I got with a guy who came across as together, solid and happy. But in a few short weeks I realised he was depressed and had carnage behind him. All around him was broken relationships. Money problems. Bad days. Stream women that had hurt him. It was a mess. But because he had tried to kill himself the year before I stayed. I let him talk. I told him how wonderful he was. I complimented him. I forgave him and let many things go, such as shouting. Swearing. Silent treatment. I lent him money when he couldn't get to pay day. Because I knew he barely ate as it was. I hated the thought of him struggling.
Over time I thought every other day I need to go. I need to leave. I need to stop. I need to get out. But I stayed for a few more weeks. Things got worse. He moaned. I listened. He had an off week. I excused it. I sent him gifts to cheer him up. He in return was talking to another woman or two.
I was on egg shells. Forgotten I had needs. Forgot I mattered. I didn't know how to focus on myself anymore. I was lost in him and his bluddy problems. The whole reason I got with him because he seemed funny and kind and happy. It was an act.
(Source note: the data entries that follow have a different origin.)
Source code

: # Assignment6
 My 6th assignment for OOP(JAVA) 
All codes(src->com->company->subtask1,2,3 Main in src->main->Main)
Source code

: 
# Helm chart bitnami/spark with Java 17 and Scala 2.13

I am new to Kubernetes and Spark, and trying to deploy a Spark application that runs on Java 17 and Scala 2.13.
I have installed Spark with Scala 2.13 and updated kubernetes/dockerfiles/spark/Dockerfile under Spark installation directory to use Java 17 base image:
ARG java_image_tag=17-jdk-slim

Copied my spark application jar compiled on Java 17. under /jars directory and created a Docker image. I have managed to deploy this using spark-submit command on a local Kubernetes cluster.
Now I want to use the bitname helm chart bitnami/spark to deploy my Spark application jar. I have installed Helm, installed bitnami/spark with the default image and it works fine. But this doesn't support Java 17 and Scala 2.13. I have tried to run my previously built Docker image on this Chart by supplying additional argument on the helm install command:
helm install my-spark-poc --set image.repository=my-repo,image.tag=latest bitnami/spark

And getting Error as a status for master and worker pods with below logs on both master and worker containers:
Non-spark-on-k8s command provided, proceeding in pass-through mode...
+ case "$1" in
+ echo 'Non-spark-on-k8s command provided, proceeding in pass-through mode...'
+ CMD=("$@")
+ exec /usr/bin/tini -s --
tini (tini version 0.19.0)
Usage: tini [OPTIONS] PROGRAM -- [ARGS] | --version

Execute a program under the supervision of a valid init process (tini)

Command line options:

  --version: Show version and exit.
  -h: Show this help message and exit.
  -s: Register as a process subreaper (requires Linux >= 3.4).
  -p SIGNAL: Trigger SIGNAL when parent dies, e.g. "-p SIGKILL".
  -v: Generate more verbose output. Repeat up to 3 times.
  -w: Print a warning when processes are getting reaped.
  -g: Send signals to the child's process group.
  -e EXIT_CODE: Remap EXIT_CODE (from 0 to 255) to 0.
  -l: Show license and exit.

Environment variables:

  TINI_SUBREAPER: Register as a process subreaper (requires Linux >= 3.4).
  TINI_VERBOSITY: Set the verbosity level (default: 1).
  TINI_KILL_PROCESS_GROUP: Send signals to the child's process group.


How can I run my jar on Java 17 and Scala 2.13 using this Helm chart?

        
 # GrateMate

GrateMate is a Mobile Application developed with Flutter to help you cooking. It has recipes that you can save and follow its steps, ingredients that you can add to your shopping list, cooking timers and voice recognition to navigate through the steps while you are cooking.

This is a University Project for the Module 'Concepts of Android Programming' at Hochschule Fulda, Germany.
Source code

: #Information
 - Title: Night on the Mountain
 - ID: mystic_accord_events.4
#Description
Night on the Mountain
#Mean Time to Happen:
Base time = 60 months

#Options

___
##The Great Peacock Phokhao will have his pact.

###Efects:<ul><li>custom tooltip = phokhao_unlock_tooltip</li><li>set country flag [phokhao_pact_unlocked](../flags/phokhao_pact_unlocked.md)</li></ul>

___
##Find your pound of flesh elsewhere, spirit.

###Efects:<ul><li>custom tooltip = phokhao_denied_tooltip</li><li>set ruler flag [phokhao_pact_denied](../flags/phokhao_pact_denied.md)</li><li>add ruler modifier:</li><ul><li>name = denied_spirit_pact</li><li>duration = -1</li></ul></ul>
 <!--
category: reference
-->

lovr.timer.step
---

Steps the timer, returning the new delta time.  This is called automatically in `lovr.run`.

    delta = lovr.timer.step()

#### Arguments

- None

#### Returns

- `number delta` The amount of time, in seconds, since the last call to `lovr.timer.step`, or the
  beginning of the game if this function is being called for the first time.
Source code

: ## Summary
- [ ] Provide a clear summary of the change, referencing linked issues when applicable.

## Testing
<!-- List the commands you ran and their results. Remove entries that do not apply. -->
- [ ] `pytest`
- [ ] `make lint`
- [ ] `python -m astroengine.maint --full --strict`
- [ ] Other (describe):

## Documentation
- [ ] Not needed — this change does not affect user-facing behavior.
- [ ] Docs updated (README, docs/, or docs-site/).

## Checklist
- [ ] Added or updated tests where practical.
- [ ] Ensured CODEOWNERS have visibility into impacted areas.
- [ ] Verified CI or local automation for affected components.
When we split he yelled at me. Blamed me for everything. Never thanked me for the stuff I did.
When I got away I was sad. In emotional pain. Lost. Confused. It took me quite a few weeks to get over him and several more to process things. I still loved him and cared. I like your chap had taken his problems on and tried in vain to fix it. Money. Presents. A shoulder to cry on. Ears to listen. I helped him set up a shopping account etc. Helped him order stuff for his house. I rang him at 3am if he was awake and in pain because I cared that much. I really did and i didn't care about sleep if he needed a chat.
Now I'm on the other side. I am relieved. Relieved because he was making me sick. He was making me anxious. He we lying to me. Taking advantage and being selfish. Instead of us enjoying a balanced realtionship. I was caring for him whilst he had allsorts in the background I was not told about including another woman or two.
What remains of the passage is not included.